ACTIVITY:
Reproduce exactly the span of lines that opens with the line containing "- [ ] 建立 Vite + React + TypeScript 專案結構" and closes with the last line of the entries below.

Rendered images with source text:
▬▬▬▬▬▬

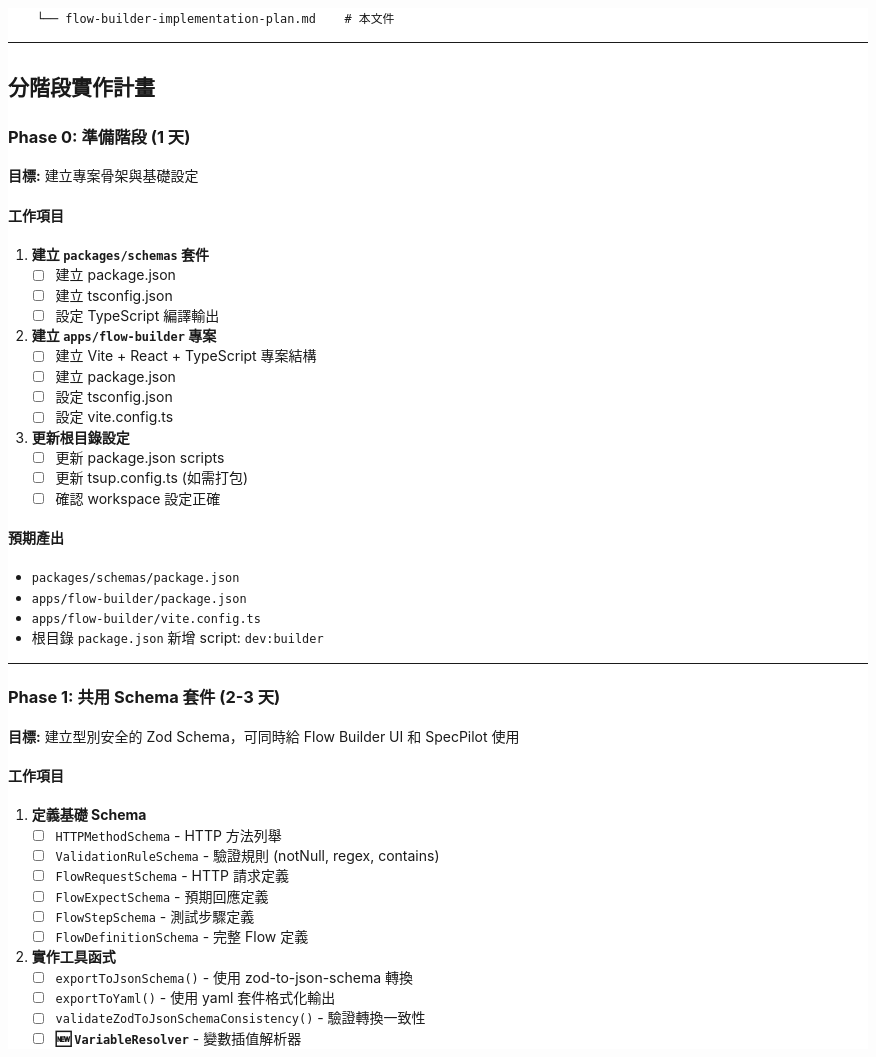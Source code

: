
 ```
    └── flow-builder-implementation-plan.md    # 本文件
```

---

## 分階段實作計畫

### Phase 0: 準備階段 (1 天)

**目標:** 建立專案骨架與基礎設定

#### 工作項目

1. **建立 `packages/schemas` 套件**
   - [ ] 建立 package.json
   - [ ] 建立 tsconfig.json
   - [ ] 設定 TypeScript 編譯輸出

2. **建立 `apps/flow-builder` 專案**
   - [ ] 建立 Vite + React + TypeScript 專案結構
   - [ ] 建立 package.json
   - [ ] 設定 tsconfig.json
   - [ ] 設定 vite.config.ts

3. **更新根目錄設定**
   - [ ] 更新 package.json scripts
   - [ ] 更新 tsup.config.ts (如需打包)
   - [ ] 確認 workspace 設定正確

#### 預期產出

- `packages/schemas/package.json`
- `apps/flow-builder/package.json`
- `apps/flow-builder/vite.config.ts`
- 根目錄 `package.json` 新增 script: `dev:builder`

---

### Phase 1: 共用 Schema 套件 (2-3 天)

**目標:** 建立型別安全的 Zod Schema，可同時給 Flow Builder UI 和 SpecPilot 使用

#### 工作項目

1. **定義基礎 Schema**
   - [ ] `HTTPMethodSchema` - HTTP 方法列舉
   - [ ] `ValidationRuleSchema` - 驗證規則 (notNull, regex, contains)
   - [ ] `FlowRequestSchema` - HTTP 請求定義
   - [ ] `FlowExpectSchema` - 預期回應定義
   - [ ] `FlowStepSchema` - 測試步驟定義
   - [ ] `FlowDefinitionSchema` - 完整 Flow 定義

2. **實作工具函式**
   - [ ] `exportToJsonSchema()` - 使用 zod-to-json-schema 轉換
   - [ ] `exportToYaml()` - 使用 yaml 套件格式化輸出
   - [ ] `validateZodToJsonSchemaConsistency()` - 驗證轉換一致性
   - [ ] **🆕 `VariableResolver`** - 變數插值解析器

▬▬▬▬▬▬

WRITTEN REPLY:
   - [ ] 建立 Vite + React + TypeScript 專案結構
   - [ ] 建立 package.json
   - [ ] 設定 tsconfig.json
   - [ ] 設定 vite.config.ts

3. **更新根目錄設定**
   - [ ] 更新 package.json scripts
   - [ ] 更新 tsup.config.ts (如需打包)
   - [ ] 確認 workspace 設定正確

#### 預期產出

- `packages/schemas/package.json`
- `apps/flow-builder/package.json`
- `apps/flow-builder/vite.config.ts`
- 根目錄 `package.json` 新增 script: `dev:builder`

---

### Phase 1: 共用 Schema 套件 (2-3 天)

**目標:** 建立型別安全的 Zod Schema，可同時給 Flow Builder UI 和 SpecPilot 使用

#### 工作項目

1. **定義基礎 Schema**
   - [ ] `HTTPMethodSchema` - HTTP 方法列舉
   - [ ] `ValidationRuleSchema` - 驗證規則 (notNull, regex, contains)
   - [ ] `FlowRequestSchema` - HTTP 請求定義
   - [ ] `FlowExpectSchema` - 預期回應定義
   - [ ] `FlowStepSchema` - 測試步驟定義
   - [ ] `FlowDefinitionSchema` - 完整 Flow 定義

2. **實作工具函式**
   - [ ] `exportToJsonSchema()` - 使用 zod-to-json-schema 轉換
   - [ ] `exportToYaml()` - 使用 yaml 套件格式化輸出
   - [ ] `validateZodToJsonSchemaConsistency()` - 驗證轉換一致性
   - [ ] **🆕 `VariableResolver`** - 變數插值解析器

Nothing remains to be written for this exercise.